We also found out their views on their truck's safety technology. They appreciate the safety of having a forward-facing camera but don't appreciate one aimed at them.
Drivers in our survey are not keen on battery electric powered trucks and don't believe autonomous trucks will be the saviors of the industry some people see them as.

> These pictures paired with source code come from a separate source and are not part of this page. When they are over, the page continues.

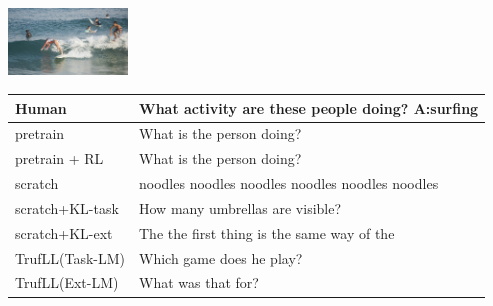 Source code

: \documentclass{article}
\newcommand{\algo}{TrufLL\xspace}
\begin{document}
\begin{table}[t!]
   \begin{minipage}{0.2\linewidth}
        \includegraphics[width=120px]{./COCO_val2014_000000216096.jpeg}
	\end{minipage}
	\hspace{1.2cm}
	\begin{minipage}{0.80\linewidth}
		\scriptsize
		\begin{tabular}{ll}
			Human           & What activity are these people doing?  \quad \textbf{A:surfing} \\
			\midrule
			pretrain        & What is the person doing? \\
		    pretrain + RL   & What is the person doing? \\ \midrule
			scratch         & noodles noodles noodles noodles noodles noodles  \\
			scratch+KL-task & How many umbrellas are visible? \\
			scratch+KL-ext  & The the first thing is the same way of the\\ \midrule
			\algo(Task-LM) & Which game does he play? \\
			\algo(Ext-LM)   & What was that for? \\
			\bottomrule
		\end{tabular}
	\end{minipage}
	\vspace{1mm}


\end{table}
\end{document}
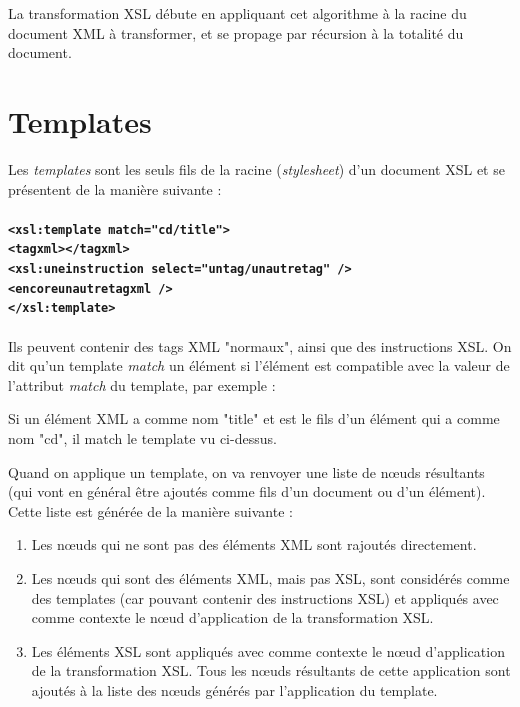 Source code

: La transformation XSL débute en appliquant cet algorithme à la racine du document XML à transformer, et se propage par récursion à la totalité du document.


\section{Templates}

Les \textit{templates} sont les seuls fils de la racine (\textit{stylesheet}) d'un document XSL et se présentent de la manière suivante :
\\
\\
\textbf{
\lstinline$<xsl:template match="cd/title">$\\
\indent \lstinline$<tagxml></tagxml>$\\
\indent \lstinline$<xsl:uneinstruction select="untag/unautretag" />$\\
\indent \lstinline$<encoreunautretagxml />$\\
\lstinline$</xsl:template>$
}
\\
\\
Ils peuvent contenir des tags XML "normaux", ainsi que des instructions XSL.
On dit qu'un template \textit{match} un élément si l'élément est compatible avec la valeur de l'attribut \textit{match} du template, par exemple :

Si un élément XML a comme nom "title" et est le fils d'un élément qui a comme nom "cd", il match le template vu ci-dessus.

Quand on applique un template, on va renvoyer une liste de nœuds résultants (qui vont en général être ajoutés comme fils d'un document ou d'un élément). Cette liste est générée de la manière suivante :\\

\begin{enumerate}
    \item Les nœuds qui ne sont pas des éléments XML sont rajoutés directement.
    \item Les nœuds qui sont des éléments XML, mais pas XSL, sont considérés comme des templates (car pouvant contenir des instructions XSL) et appliqués avec comme contexte le nœud d'application de la transformation XSL.
    \item Les éléments XSL sont appliqués avec comme contexte le nœud d'application de la transformation XSL. Tous les nœuds résultants de cette application sont ajoutés à la liste des nœuds générés par l'application du template.

\end{enumerate} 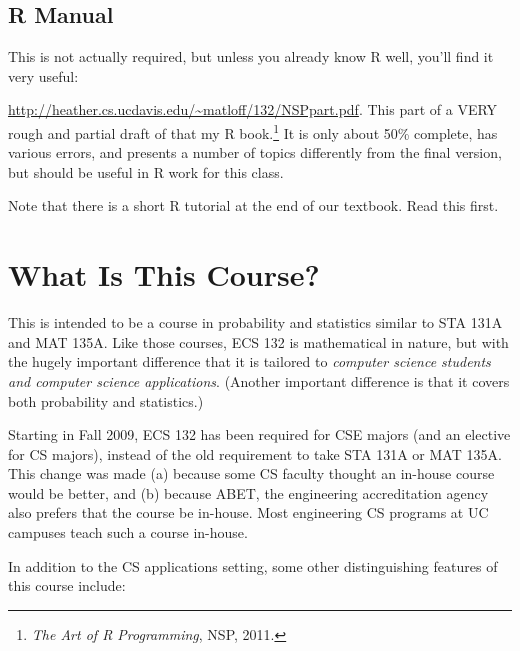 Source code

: \subsection{R Manual}

This is not actually required, but unless you already know R well,
you'll find it very useful:

\url{http://heather.cs.ucdavis.edu/~matloff/132/NSPpart.pdf}.  This part
of a VERY rough and partial draft of that my R book.\footnote{{\it The
Art of R Programming}, NSP, 2011.} It is only about 50\% complete, has
various errors, and presents a number of topics differently from the
final version, but should be useful in R work for this class.  

Note that there is a short R tutorial at the end of our textbook.  Read
this first.

\section{What Is This Course?}

This is intended to be a course in probability and statistics similar to
STA 131A and MAT 135A.  Like those courses, ECS 132 is mathematical in
nature,  but with the hugely important difference that it is tailored to
{\it computer science students and computer science applications}.  (Another
important difference is that it covers both probability and statistics.)

Starting in Fall 2009, ECS 132 has been required for CSE majors (and an
elective for CS majors), instead of the old requirement to take STA 131A
or MAT 135A.  This change was made (a) because some CS faculty thought
an in-house course would be better, and (b) because ABET, the
engineering accreditation agency also prefers that the course be
in-house.  Most engineering CS programs at UC campuses teach such
a course in-house.

In addition to the CS applications setting, some other distinguishing
features of this course include:

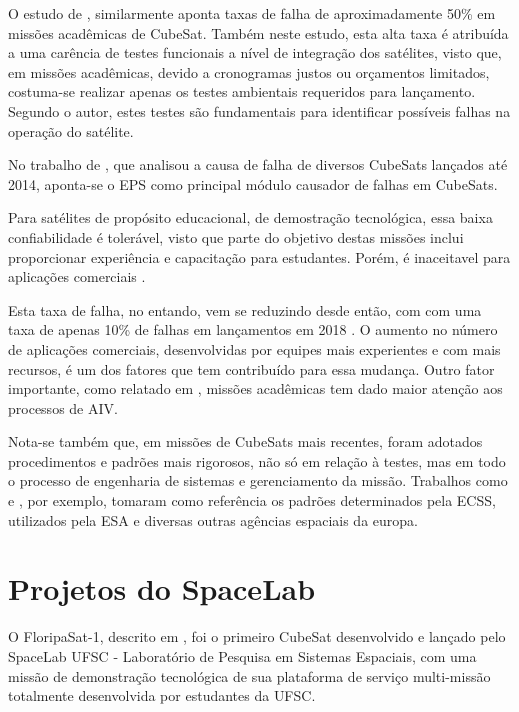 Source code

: O estudo de \textcite{first-100-cubesats}, similarmente aponta taxas de falha de aproximadamente 50\% em missões acadêmicas de CubeSat.
Também neste estudo, esta alta taxa é atribuída a uma carência de testes funcionais a nível de integração dos satélites, visto que, em missões acadêmicas, devido a cronogramas justos ou orçamentos limitados, costuma-se realizar apenas os testes ambientais requeridos para lançamento.
Segundo o autor, estes testes são fundamentais para identificar possíveis falhas na operação do satélite.

No trabalho de \textcite{reliability-of-cubesats}, que analisou a causa de falha de diversos CubeSats lançados até 2014, aponta-se o \gls{EPS} como principal módulo causador de falhas em CubeSats.

Para satélites de propósito educacional, de demostração tecnológica, essa baixa confiabilidade é tolerável, visto que parte do objetivo destas missões inclui proporcionar experiência e capacitação para estudantes.
Porém, é inaceitavel para aplicações comerciais \cite{overview-nanosat-test}.

Esta taxa de falha, no entando, vem se reduzindo desde então, com com uma taxa de apenas 10\% de falhas em lançamentos em 2018 \cite{aiv-istsat-1}.
O aumento no número de aplicações comerciais, desenvolvidas por equipes mais experientes e com mais recursos, é um dos fatores que tem contribuído para essa mudança.
Outro fator importante, como relatado em \textcite{aiv-istsat-1}, missões acadêmicas tem dado maior atenção aos processos de \gls{AIV}.

Nota-se também que, em missões de CubeSats mais recentes, foram adotados procedimentos e padrões mais rigorosos, não só em relação à testes, mas em todo o processo de engenharia de sistemas e gerenciamento da missão.
Trabalhos como \textcite{floripasat-1} e \textcite{tailoring-ecss-nanosat}, por exemplo, tomaram como referência os padrões determinados pela \gls{ECSS}, utilizados pela \gls{ESA} e diversas outras agências espaciais da europa.

\section{Projetos do SpaceLab}\label{sec:intro-spacelab}

O FloripaSat-1, descrito em \textcite{floripasat-1}, foi o primeiro CubeSat desenvolvido e lançado pelo SpaceLab UFSC - Laboratório de Pesquisa em Sistemas Espaciais, com uma missão de demonstração tecnológica de sua plataforma de serviço multi-missão totalmente desenvolvida por estudantes da \gls{UFSC}.

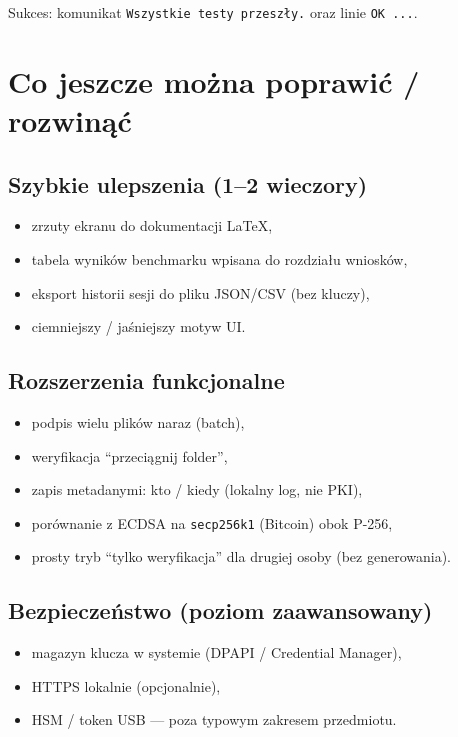 \documentclass[12pt,a4paper]{article}
\begin{document}
Sukces: komunikat \texttt{Wszystkie testy przeszły.} oraz linie \texttt{OK ...}.

\section{Co jeszcze można poprawić / rozwinąć}

\subsection{Szybkie ulepszenia (1--2 wieczory)}
\begin{itemize}[leftmargin=*]
  \item zrzuty ekranu do dokumentacji LaTeX,
  \item tabela wyników benchmarku wpisana do rozdziału wniosków,
  \item eksport historii sesji do pliku JSON/CSV (bez kluczy),
  \item ciemniejszy / jaśniejszy motyw UI.
\end{itemize}

\subsection{Rozszerzenia funkcjonalne}
\begin{itemize}[leftmargin=*]
  \item podpis wielu plików naraz (batch),
  \item weryfikacja ``przeciągnij folder'',
  \item zapis metadanymi: kto / kiedy (lokalny log, nie PKI),
  \item porównanie z ECDSA na \texttt{secp256k1} (Bitcoin) obok P-256,
  \item prosty tryb ``tylko weryfikacja'' dla drugiej osoby (bez generowania).
\end{itemize}

\subsection{Bezpieczeństwo (poziom zaawansowany)}
\begin{itemize}[leftmargin=*]
  \item magazyn klucza w systemie (DPAPI / Credential Manager),
  \item HTTPS lokalnie (opcjonalnie),
  \item HSM / token USB --- poza typowym zakresem przedmiotu.
\end{itemize}
\end{document}
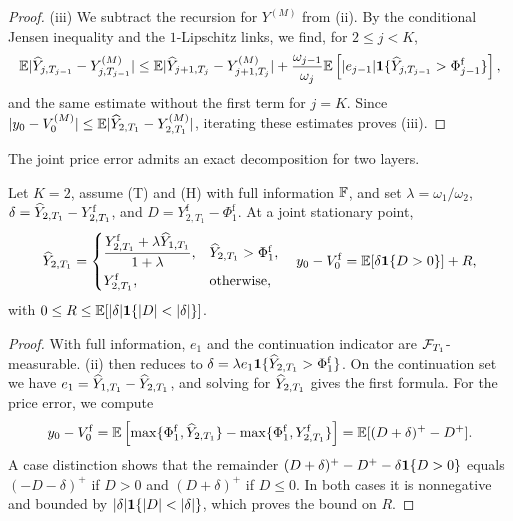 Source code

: \begin{proof}
(iii) We subtract the recursion for $Y^{(M)}$ from (ii). By the conditional Jensen inequality and the $1$-Lipschitz links, we find, for $2\le j<K$,
\[
\E\abs{\hY_{j,T_{j-1}}-Y^{(M)}_{j,T_{j-1}}}\le\E\abs{\hY_{j+1,T_j}-Y^{(M)}_{j+1,T_j}}+\frac{\omega_{j-1}}{\omega_j}\E\left[\abs{e_{j-1}}\1\{\hY_{j,T_{j-1}}>\Phi^{\mathrm f}_{j-1}\}\right],
\]
and the same estimate without the first term for $j=K$. Since $\abs{y_0-V^{(M)}_0}\le\E\abs{\hY_{2,T_1}-Y^{(M)}_{2,T_1}}$, iterating these estimates proves (iii).
\end{proof}

The joint price error admits an exact decomposition for two layers.

\begin{proposition}\label{prop:twolayer}
Let $K=2$, assume (T) and (H) with full information $\F$, and set $\lambda=\omega_1/\omega_2$, $\delta=\hY_{2,T_1}-Y^{\mathrm f}_{2,T_1}$, and $D=Y^{\mathrm f}_{2,T_1}-\Phi^{\mathrm f}_1$. At a joint stationary point,
\[
\hY_{2,T_1}=\begin{cases}\dfrac{Y^{\mathrm f}_{2,T_1}+\lambda\hY_{1,T_1}}{1+\lambda},&\hY_{2,T_1}>\Phi^{\mathrm f}_1,\\[6pt] Y^{\mathrm f}_{2,T_1},&\text{otherwise},\end{cases}
\quad
y_0-V^{\mathrm f}_0=\E[\delta\1\{D>0\}]+R,
\]
with $0\le R\le\E[\abs\delta\1\{\abs D<\abs\delta\}]$.
\end{proposition}

\begin{proof}
With full information, $e_1$ and the continuation indicator are $\cF_{T_1}$-measurable. (ii) then reduces to $\delta=\lambda e_1\1\{\hY_{2,T_1}>\Phi^{\mathrm f}_1\}$. On the continuation set we have $e_1=\hY_{1,T_1}-\hY_{2,T_1}$, and solving for $\hY_{2,T_1}$ gives the first formula. For the price error, we compute
\[
y_0-V^{\mathrm f}_0=\E\left[\max\{\Phi^{\mathrm f}_1,\hY_{2,T_1}\}-\max\{\Phi^{\mathrm f}_1,Y^{\mathrm f}_{2,T_1}\}\right]=\E[(D+\delta)^+-D^+].
\]
A case distinction shows that the remainder $(D+\delta)^+-D^+-\delta\1\{D>0\}$ equals $(-D-\delta)^+$ if $D>0$ and $(D+\delta)^+$ if $D\le0$. In both cases it is nonnegative and bounded by $\abs\delta\1\{\abs D<\abs\delta\}$, which proves the bound on $R$.
\end{proof}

Which creature comforts matter most?
We asked company drivers, “Which of the following truck/equipment features are important to you? Check all that apply.”
Here are the results:
- 67% – Special seat that improves comfort for long hours of driving
- 56% – Auxiliary power unit
- 47% – Late model truck
- 47% – Large sleeper
- 37% – Satellite radio
- 24% – Mobile communication to stay in touch with my dispatcher (such as Qualcomm)
- 24% – Satellite TV
- 17% – Automated transmission
- 13% – Fuel economy features (aerodynamics, trailer skirts) that will help me achieve a fuel-saving bonus
- 13% – Good-looking paint job
The choice of a comfortable seat was a priority across all age groups. It was chosen by 71% of company drivers under the age of 34; by 69% of drivers 35 to 54 years old and 67% of drivers 55 years and older.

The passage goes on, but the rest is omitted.